Mają zdać egzamin albo oddać prawko
W Królestwie Niderlandów w ubiegłym roku policja skierowała 1500 kierowców do CBR, z racji ich niebezpiecznego zachowania na drodze. Jest to o 10% więcej niż rok temu. Ludzie ci mają dwie możliwości: albo oddać prawo jazdy, albo zdać wyjątkowo kosztowny egzamin. W efekcie kierowcy mówią o dyskryminacji ze względu na wiek. Liczby te bowiem nie dotyczą ogółu zmotoryzowanych, a tylko jednej grupy - seniorów powyżej 75 roku życia.
W 2023 roku w Centralnym Biurze ds. Praw Jazdy do egzaminu przystąpiło 1589 kierowców powyżej 75 roku życia. 600 z nich było powyżej 85 lat. Są to wyniki o około 10% wyższe niż rok temu. Ludzie ci nie trafili tam z własnej woli, ponieważ postanowili zrobić sobie prawko na stare lata. Zostali tam wysłani przez policję, wszystko dlatego, że oficerowie drogówki mieli wątpliwości, czy senior „kontrolował sytuację” podczas incydentu, którym mogła być kolizja lub dziwne, niebezpieczne zachowanie na drodze.
Alternatywy
Seniorzy wysłani do CBR mają dwie możliwości albo oddać prawo jazdy i już nigdy nie zasiąść za kierownicą samochodu lub zdać dwa egzaminy: teoretyczny i praktyczny, których koszt to ponad 400 euro. Kwota ta dla seniora, który nie zawsze może poszczycić się wysoką emeryturą, jest często zaporowa. Tym bardziej iż tak, jak w przypadku młodego człowieka, nie ma gwarancji, iż zda on za pierwszym razem.
Kontrowersje
Pytany o wzrost liczy seniorów, CBR nie potrafił odpowiedzieć, czemu tak się dzieje. Biuro wskazuje tu na policję, która wysyła do nich większą ilość kierowców, dodając, iż powinno się o to zapytać oficerów. Pytanie to zadali dziennikarze AD, ale rzecznik policji nie był w stanie powiedzieć jakimi wytycznymi kierują się funkcjonariusze drogówki. Wydaje się, iż jest to najczęściej subiektywna decyzja oficera. Ewentualnie skutek efektu skali i tego, że kierowców seniorów jest coraz więcej.
Dyskryminacja
Seniorzy mówią o prześladowaniu, wskazując, iż są jedną z tych grup, która jest najczęściej kierowana do CBR. Niektórzy prawnicy mówią tu nawet o pewnej formie dyskryminacji, ponieważ seniorzy trafiają do CBR w przypadku zdarzeń drogowych, przy których młodsi kierowcy byliby karani tylko mandatem. W efekcie część prawników wskazuje, iż drogówka świadoma, iż może tak odsiać seniorów, nadużywa tego mechanizmu. Jeśli więc w dwóch identycznych sprawach dwaj kierowcy są inaczej karani na mocy tych samych przepisów, rodzi się podejrzenie dyskryminacji.
Bezpieczeństwo
Sprawa ta wpisuje się w dyskusję prowadzoną od lat w Holandii. Społeczeństwo się starzeje. 80-latek za kierownicą nie jest już rzadkością. W efekcie w kraju już nie raz pojawiały się pytania, czy osoby te mogą prowadzić coraz szybsze auta, na coraz bardziej zatłoczonych ulicach. Niektórzy optowali nawet za tym, by wprowadzać badania lekarskie i odbierać prawo jazdy seniorom mogącym stanowić niebezpieczeństwo na drodze. Problem jednak w tym, iż jeśli kierowca nie zrobił nic złego, a ma prawo jazdy bezterminowe, nie można mu go odebrać.

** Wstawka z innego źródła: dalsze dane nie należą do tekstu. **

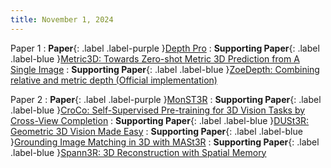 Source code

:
 ```yaml
---
title: November 1, 2024
---
```


Paper 1
: **Paper**{: .label .label-purple }[Depth Pro](https://arxiv.org/abs/2410.02073)
: **Supporting Paper**{: .label .label-blue }[Metric3D: Towards Zero-shot Metric 3D Prediction from A Single Image](https://arxiv.org/abs/2307.10984)
: **Supporting Paper**{: .label .label-blue }[ZoeDepth: Combining relative and metric depth (Official implementation)](https://github.com/isl-org/ZoeDepth)

Paper 2
: **Paper**{: .label .label-purple }[MonST3R](https://monst3r-project.github.io/)
: **Supporting Paper**{: .label .label-blue }[CroCo: Self-Supervised Pre-training for 3D Vision Tasks by Cross-View Completion](https://arxiv.org/abs/2210.10716)
: **Supporting Paper**{: .label .label-blue }[DUSt3R: Geometric 3D Vision Made Easy](https://europe.naverlabs.com/research/publications/dust3r-geometric-3d-vision-made-easy/)
: **Supporting Paper**{: .label .label-blue }[Grounding Image Matching in 3D with MASt3R](https://arxiv.org/abs/2406.09756)
: **Supporting Paper**{: .label .label-blue }[Spann3R: 3D Reconstruction with Spatial Memory](https://hengyiwang.github.io/projects/spanner) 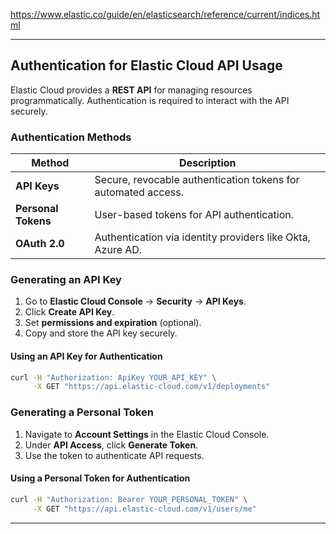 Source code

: 
https://www.elastic.co/guide/en/elasticsearch/reference/current/indices.html

---

## **Authentication for Elastic Cloud API Usage**
Elastic Cloud provides a **REST API** for managing resources programmatically. Authentication is required to interact with the API securely.

### **Authentication Methods**
| Method | Description |
|--------|-------------|
| **API Keys** | Secure, revocable authentication tokens for automated access. |
| **Personal Tokens** | User-based tokens for API authentication. |
| **OAuth 2.0** | Authentication via identity providers like Okta, Azure AD. |

### **Generating an API Key**
1. Go to **Elastic Cloud Console** → **Security** → **API Keys**.
2. Click **Create API Key**.
3. Set **permissions and expiration** (optional).
4. Copy and store the API key securely.

#### **Using an API Key for Authentication**
```sh
curl -H "Authorization: ApiKey YOUR_API_KEY" \
     -X GET "https://api.elastic-cloud.com/v1/deployments"
```

### **Generating a Personal Token**
1. Navigate to **Account Settings** in the Elastic Cloud Console.
2. Under **API Access**, click **Generate Token**.
3. Use the token to authenticate API requests.

#### **Using a Personal Token for Authentication**
```sh
curl -H "Authorization: Bearer YOUR_PERSONAL_TOKEN" \
     -X GET "https://api.elastic-cloud.com/v1/users/me"
```

---
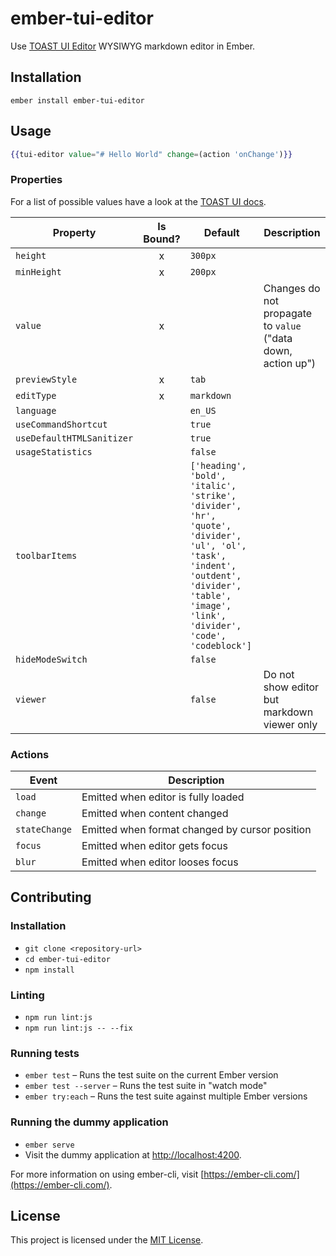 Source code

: ember-tui-editor
==============================================================================

Use [TOAST UI Editor](https://github.com/nhnent/tui.editor) WYSIWYG markdown editor in Ember.

Installation
------------------------------------------------------------------------------

```
ember install ember-tui-editor
```


Usage
------------------------------------------------------------------------------

```hbs
{{tui-editor value="# Hello World" change=(action 'onChange')}}
```


### Properties

For a list of possible values have a look at the [TOAST UI docs](https://nhnent.github.io/tui.editor/api/latest/ToastUIEditor.html).

| Property | Is Bound? | Default | Description |
| --- | :---: | --- | --- |
| `height` | x | `300px` |   |
| `minHeight` | x | `200px` |   |
| `value` | x |  | Changes do not propagate to `value` ("data down, action up") |
| `previewStyle` | x | `tab` |   |
| `editType` | x | `markdown` |   |
| `language` |  | `en_US` |   |
| `useCommandShortcut` |   | `true` |   |
| `useDefaultHTMLSanitizer` |   | `true` |   |
| `usageStatistics` |   | `false` |   |
| `toolbarItems` |   | `['heading', 'bold', 'italic', 'strike', 'divider', 'hr', 'quote', 'divider', 'ul', 'ol', 'task', 'indent', 'outdent', 'divider', 'table', 'image', 'link', 'divider', 'code', 'codeblock']` |   |
| `hideModeSwitch` |   | `false` |   |
| `viewer` |   | `false` | Do not show editor but markdown viewer only |


### Actions

| Event | Description |
| --- | --- |
| `load` | Emitted when editor is fully loaded |
| `change` | Emitted when content changed |
| `stateChange` | Emitted when format changed by cursor position |
| `focus` | Emitted when editor gets focus |
| `blur` | Emitted when editor looses focus |

Contributing
------------------------------------------------------------------------------

### Installation

* `git clone <repository-url>`
* `cd ember-tui-editor`
* `npm install`

### Linting

* `npm run lint:js`
* `npm run lint:js -- --fix`

### Running tests

* `ember test` – Runs the test suite on the current Ember version
* `ember test --server` – Runs the test suite in "watch mode"
* `ember try:each` – Runs the test suite against multiple Ember versions

### Running the dummy application

* `ember serve`
* Visit the dummy application at [http://localhost:4200](http://localhost:4200).

For more information on using ember-cli, visit [https://ember-cli.com/](https://ember-cli.com/).

License
------------------------------------------------------------------------------

This project is licensed under the [MIT License](LICENSE.md).
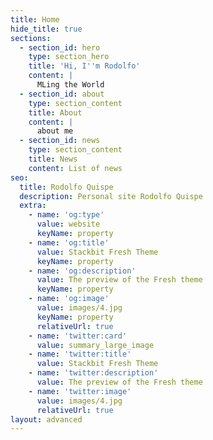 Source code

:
 ```yaml
---
title: Home
hide_title: true
sections:
  - section_id: hero
    type: section_hero
    title: 'Hi, I''m Rodolfo'
    content: |
      MLing the World
  - section_id: about
    type: section_content
    title: About
    content: |
      about me
  - section_id: news
    type: section_content
    title: News
    content: List of news
seo:
  title: Rodolfo Quispe
  description: Personal site Rodolfo Quispe
  extra:
    - name: 'og:type'
      value: website
      keyName: property
    - name: 'og:title'
      value: Stackbit Fresh Theme
      keyName: property
    - name: 'og:description'
      value: The preview of the Fresh theme
      keyName: property
    - name: 'og:image'
      value: images/4.jpg
      keyName: property
      relativeUrl: true
    - name: 'twitter:card'
      value: summary_large_image
    - name: 'twitter:title'
      value: Stackbit Fresh Theme
    - name: 'twitter:description'
      value: The preview of the Fresh theme
    - name: 'twitter:image'
      value: images/4.jpg
      relativeUrl: true
layout: advanced
---
```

W tę narrację wpisuje się więc to, co robi policja, karząc seniorów za najmniejsze przewinienie wysłaniem do CBR. Tam bowiem egzaminatorzy podejmą decyzję, czy staruszek/staruszka nadal może prowadzić. Czy jednak to dobre rozwiązanie? Na to Państwo muszą odpowiedzieć sobie sami.